Work to be completed
Please list all lines of the material below in which the string "replace" occurs.

━━━━

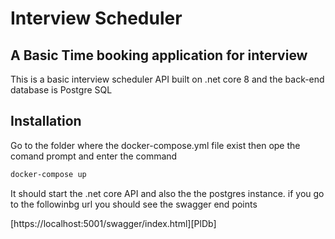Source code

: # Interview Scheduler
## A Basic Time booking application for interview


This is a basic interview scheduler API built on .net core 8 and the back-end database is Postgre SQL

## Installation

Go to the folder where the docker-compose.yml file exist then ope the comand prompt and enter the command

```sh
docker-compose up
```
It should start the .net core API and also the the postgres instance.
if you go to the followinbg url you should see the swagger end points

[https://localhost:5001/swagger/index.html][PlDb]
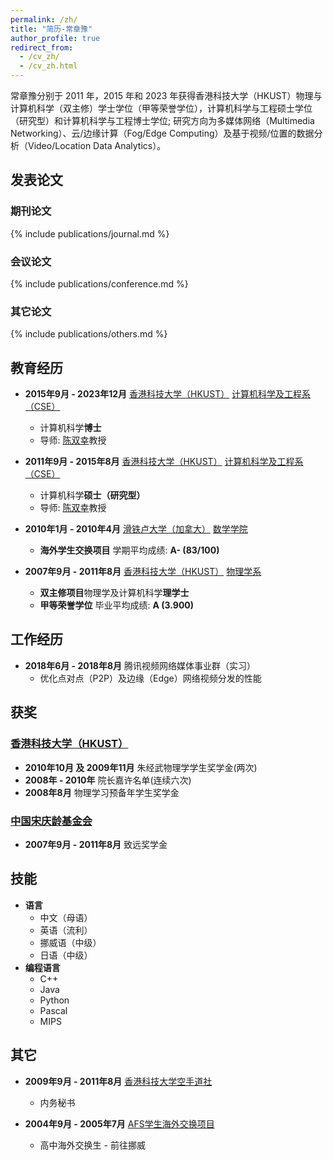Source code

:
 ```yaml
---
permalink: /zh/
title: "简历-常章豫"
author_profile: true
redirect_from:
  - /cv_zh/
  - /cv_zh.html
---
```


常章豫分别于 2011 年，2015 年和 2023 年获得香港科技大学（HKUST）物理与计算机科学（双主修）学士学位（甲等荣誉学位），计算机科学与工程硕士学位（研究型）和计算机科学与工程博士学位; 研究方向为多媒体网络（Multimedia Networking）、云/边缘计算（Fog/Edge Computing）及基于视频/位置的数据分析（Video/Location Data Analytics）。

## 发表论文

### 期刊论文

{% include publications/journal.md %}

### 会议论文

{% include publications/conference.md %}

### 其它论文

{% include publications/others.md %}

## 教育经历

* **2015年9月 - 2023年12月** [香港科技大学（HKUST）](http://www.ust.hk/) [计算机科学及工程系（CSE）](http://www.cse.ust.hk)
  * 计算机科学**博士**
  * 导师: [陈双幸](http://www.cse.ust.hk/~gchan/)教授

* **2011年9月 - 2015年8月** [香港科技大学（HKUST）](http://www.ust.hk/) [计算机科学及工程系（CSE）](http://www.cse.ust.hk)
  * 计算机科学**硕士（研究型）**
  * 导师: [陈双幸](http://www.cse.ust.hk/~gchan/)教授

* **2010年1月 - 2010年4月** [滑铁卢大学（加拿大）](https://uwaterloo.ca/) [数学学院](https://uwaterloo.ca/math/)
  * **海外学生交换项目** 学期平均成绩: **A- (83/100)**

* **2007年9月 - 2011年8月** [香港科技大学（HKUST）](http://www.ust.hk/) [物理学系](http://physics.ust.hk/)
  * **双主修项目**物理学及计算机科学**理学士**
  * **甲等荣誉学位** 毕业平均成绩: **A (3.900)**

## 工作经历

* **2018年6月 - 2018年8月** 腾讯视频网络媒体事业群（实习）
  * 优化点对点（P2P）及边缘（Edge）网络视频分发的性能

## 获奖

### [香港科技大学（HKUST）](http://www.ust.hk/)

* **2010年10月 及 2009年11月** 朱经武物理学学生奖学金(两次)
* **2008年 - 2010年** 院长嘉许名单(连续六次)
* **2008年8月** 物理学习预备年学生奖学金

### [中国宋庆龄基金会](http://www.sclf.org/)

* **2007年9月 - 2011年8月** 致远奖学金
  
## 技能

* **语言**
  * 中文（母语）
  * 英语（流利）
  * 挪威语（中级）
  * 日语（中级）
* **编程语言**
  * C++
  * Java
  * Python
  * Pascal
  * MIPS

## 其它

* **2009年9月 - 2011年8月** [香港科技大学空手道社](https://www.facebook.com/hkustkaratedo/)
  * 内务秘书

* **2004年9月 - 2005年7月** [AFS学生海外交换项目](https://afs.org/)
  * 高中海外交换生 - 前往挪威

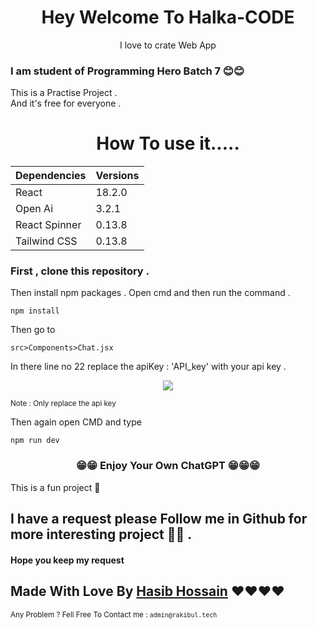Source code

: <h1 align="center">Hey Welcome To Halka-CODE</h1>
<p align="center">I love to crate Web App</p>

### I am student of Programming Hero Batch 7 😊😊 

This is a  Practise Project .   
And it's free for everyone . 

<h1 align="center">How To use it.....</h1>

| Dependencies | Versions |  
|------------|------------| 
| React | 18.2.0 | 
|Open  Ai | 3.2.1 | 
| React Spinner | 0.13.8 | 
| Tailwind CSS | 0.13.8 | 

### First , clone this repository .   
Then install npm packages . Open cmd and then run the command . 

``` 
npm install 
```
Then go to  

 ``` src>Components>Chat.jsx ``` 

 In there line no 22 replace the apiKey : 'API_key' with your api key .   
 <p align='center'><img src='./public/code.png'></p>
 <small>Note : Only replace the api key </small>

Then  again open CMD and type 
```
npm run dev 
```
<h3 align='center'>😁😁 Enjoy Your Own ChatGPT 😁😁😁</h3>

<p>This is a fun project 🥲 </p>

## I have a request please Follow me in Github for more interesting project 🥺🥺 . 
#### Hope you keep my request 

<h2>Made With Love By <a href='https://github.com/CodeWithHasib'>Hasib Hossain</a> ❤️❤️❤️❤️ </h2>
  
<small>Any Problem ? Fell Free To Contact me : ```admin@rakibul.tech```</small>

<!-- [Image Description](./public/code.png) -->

━━━━

Finished task
 In there line no 22 replace the apiKey : 'API_key' with your api key .   
 <small>Note : Only replace the api key </small>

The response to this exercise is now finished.